岳童有些不好意思地撓了撓頭發,“剛剛我以為你是壞人,所以才拒絕的。現在我知道了,其實你只是腦子有病,也怪可憐的。”
霍知舟,“……那你還是當我是壞人吧。”總比精神病人強啊。
岳童,“……”這人果然有病啊。
路上,岳童不斷哭爹喊娘地懇求岳黎,“姐,你就讓我再去網吧打盤游戲吧,我已經和同學約好了,在家裏我媽媽根本就不讓我碰電腦,爸爸一知道我打游戲就罵我是廢物,你就當可憐可憐我吧,我保證打完一盤以後就跟你回家。”
岳黎嗤笑,“不行!屁大點的孩子不好好學習,玩什麽游戲?”
“你不也成天翹課嗎?你……你這分明是雙向标準啊!姐,你不能這樣。”
霍知舟在身後憋着笑,拳頭湊近唇邊幹咳了幾聲,差一點就露陷笑了出來。
岳黎回頭一個白眼扔了過去,“你可以回去了,我人都找到了,你還跟着我們幹嘛?”
他不疾不徐地上前,并未回應岳黎的問話,直接拎着岳童的後衣領就向網吧走去,“走吧,反正你家裏人也不知道你找到了這小子的事,就讓他玩一盤再送他回家也沒什麽。”
“喂,你幹嘛啊!霍知舟,我警告你,你可別帶壞我弟弟。”岳黎快速追上,“走,童童,跟我回家。”
“姐……”男孩一雙大眼,楚楚可憐地望着她,“求你了……”
她挫敗地低咒了一聲,“罷了,我警告你,去了以後就只能玩一盤,這可是你自己說的。”
2008年,有許許多多的黑網吧,不論客人成年與否,只要是有錢付押金,他們都是歡迎之至的。
畢竟,誰開店不是為了賺錢呢?
三人進了網吧,岳黎對上網并不是很感興趣,岳童也承諾了只玩一盤,霍知舟看時間緊迫,遂只開了一臺電腦。
一開機,岳童的眼睛都亮了,他那摩拳擦掌,躍躍欲試的模樣,是岳黎在家中從未見過的神采。
原來,他的弟弟竟是這般熱衷于電腦游戲。
她斜眼瞄了下岳童的電腦屏幕,相當好奇于究竟是什麽游戲能讓他如此着迷,甚至有家都不願回。屏幕上赫然顯示着一行游戲載入頁面:【Defense of the Ancients】。
這款游戲俗稱dota,是現在無數宅男單身的罪魁禍首,一入此游戲,自帶毒性,愛情女友皆可抛棄。

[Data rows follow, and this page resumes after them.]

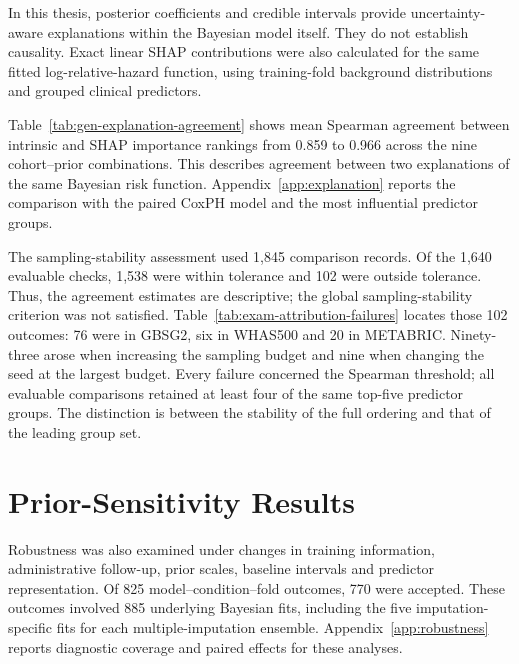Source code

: In this thesis, posterior coefficients and credible intervals provide uncertainty-aware explanations within the Bayesian model itself. They do not establish causality. Exact linear SHAP contributions were also calculated for the same fitted log-relative-hazard function, using training-fold background distributions and grouped clinical predictors.



Table~\ref{tab:gen-explanation-agreement} shows mean Spearman agreement between intrinsic and SHAP importance rankings from 0.859 to 0.966 across the nine cohort--prior combinations. This describes agreement between two explanations of the same Bayesian risk function. Appendix~\ref{app:explanation} reports the comparison with the paired CoxPH model and the most influential predictor groups.

The sampling-stability assessment used 1,845 comparison records. Of the 1,640 evaluable checks, 1,538 were within tolerance and 102 were outside tolerance. Thus, the agreement estimates are descriptive; the global sampling-stability criterion was not satisfied. Table~\ref{tab:exam-attribution-failures} locates those 102 outcomes: 76 were in GBSG2, six in WHAS500 and 20 in METABRIC. Ninety-three arose when increasing the sampling budget and nine when changing the seed at the largest budget. Every failure concerned the Spearman threshold; all evaluable comparisons retained at least four of the same top-five predictor groups. The distinction is between the stability of the full ordering and that of the leading group set.



\section{Prior-Sensitivity Results}\label{prior-sensitivity-results-1}

Robustness was also examined under changes in training information, administrative follow-up, prior scales, baseline intervals and predictor representation. Of 825 model--condition--fold outcomes, 770 were accepted. These outcomes involved 885 underlying Bayesian fits, including the five imputation-specific fits for each multiple-imputation ensemble. Appendix~\ref{app:robustness} reports diagnostic coverage and paired effects for these analyses.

看來看去,她也沒看明白這游戲好玩的點在哪兒,索性閉眼假寐起來。
霍知舟倒是在一旁和岳童讨論的熱火朝天,“喂,你這操作也太菜了吧?還有,這個英雄是這麽玩的嗎?你到底會不會啊?”
岳童明顯不悅,瞪了他一眼,“走開,你這個傻子。”
霍知舟氣結,狂妄道,“讓開,我倒是要讓你看看,我這個‘傻子’是怎麽完勝敵方的。”
岳童将信将疑地被他趕到了另外一張電腦椅上坐着,只見男孩“咯吱”幾聲活動着手指關節,接着,那快得讓人應接不暇的手速,在鍵盤上飛一般地跳躍着,只剩下那“噼裏啪啦”的手指與鍵盤間的敲擊聲,以及鼠标細微發出的聲響,顯示着本人并未開外挂,而是全盤666的操作。
一盤結束,霍知舟就像他所說的那樣——完勝,直接碾壓了敵方陣營幾條街。
岳童看得那是一個目瞪口呆,簡直連口水都快要流出來了。
“傻……傻子……你……你是怎麽……怎麽操作的啊?我都沒看清。”他因為激動而口音微微有些顫抖。
“還叫傻子?”霍知舟雙手抱臂,提高音調。
岳童忙是狗腿改口,“不不不,是我眼瞎,你怎麽會是傻子?你簡直就是大神,真正的大神啊!”
岳黎睜開了眼,剛準備催促男孩回家,霍知舟卻是在這時慢悠悠地起身,站定,誘哄地開口,“小子,你真的想知道我是如何操作的?”
岳童點頭如搗蒜。
霍知舟輕擡眉眼,唇角微勾,笑容俊逸,“你想知道的話也不難,不過……得先叫我聲姐夫來聽聽。”
岳童連半點梗都沒打,應聲答道,“姐夫。”實力賣姐。
岳黎,“……”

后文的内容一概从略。